[[ Records for the exercise, beginning ]]

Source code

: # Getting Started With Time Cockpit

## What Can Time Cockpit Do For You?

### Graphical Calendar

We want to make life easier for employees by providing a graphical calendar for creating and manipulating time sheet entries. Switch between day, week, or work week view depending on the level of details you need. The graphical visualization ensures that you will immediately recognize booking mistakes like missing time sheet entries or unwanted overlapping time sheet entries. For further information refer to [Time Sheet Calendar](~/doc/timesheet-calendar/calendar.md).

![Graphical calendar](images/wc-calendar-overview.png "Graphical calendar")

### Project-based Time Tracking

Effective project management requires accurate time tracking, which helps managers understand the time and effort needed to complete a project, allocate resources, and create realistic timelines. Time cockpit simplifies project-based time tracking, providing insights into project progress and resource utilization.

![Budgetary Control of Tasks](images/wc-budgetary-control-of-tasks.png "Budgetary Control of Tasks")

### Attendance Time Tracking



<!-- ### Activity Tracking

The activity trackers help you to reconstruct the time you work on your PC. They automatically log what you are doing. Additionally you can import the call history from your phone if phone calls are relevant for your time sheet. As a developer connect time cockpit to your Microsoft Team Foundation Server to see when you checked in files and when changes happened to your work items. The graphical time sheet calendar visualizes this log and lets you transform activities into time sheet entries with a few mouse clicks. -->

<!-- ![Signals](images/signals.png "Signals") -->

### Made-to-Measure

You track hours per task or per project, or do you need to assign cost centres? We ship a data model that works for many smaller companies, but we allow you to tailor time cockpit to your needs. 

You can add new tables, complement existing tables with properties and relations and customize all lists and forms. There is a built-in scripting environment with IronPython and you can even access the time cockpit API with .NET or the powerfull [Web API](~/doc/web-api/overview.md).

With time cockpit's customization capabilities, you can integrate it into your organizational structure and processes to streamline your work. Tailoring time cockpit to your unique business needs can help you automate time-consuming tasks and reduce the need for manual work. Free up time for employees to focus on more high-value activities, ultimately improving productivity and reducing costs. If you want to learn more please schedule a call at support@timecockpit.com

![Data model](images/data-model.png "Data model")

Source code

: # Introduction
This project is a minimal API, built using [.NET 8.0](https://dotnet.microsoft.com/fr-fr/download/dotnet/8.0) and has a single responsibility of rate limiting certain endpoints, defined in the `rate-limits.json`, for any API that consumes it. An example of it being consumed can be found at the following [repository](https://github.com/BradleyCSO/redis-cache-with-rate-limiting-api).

[[ Records for the exercise, end ]]

**About this exercise:** Look through the entries above and quote exactly the lines from the line with "### Attendance Time Tracking" to the line with "### Made-to-Measure", counting both of those lines.

**Exercise result:**
### Attendance Time Tracking



<!-- ### Activity Tracking

The activity trackers help you to reconstruct the time you work on your PC. They automatically log what you are doing. Additionally you can import the call history from your phone if phone calls are relevant for your time sheet. As a developer connect time cockpit to your Microsoft Team Foundation Server to see when you checked in files and when changes happened to your work items. The graphical time sheet calendar visualizes this log and lets you transform activities into time sheet entries with a few mouse clicks. -->

<!-- ![Signals](images/signals.png "Signals") -->

### Made-to-Measure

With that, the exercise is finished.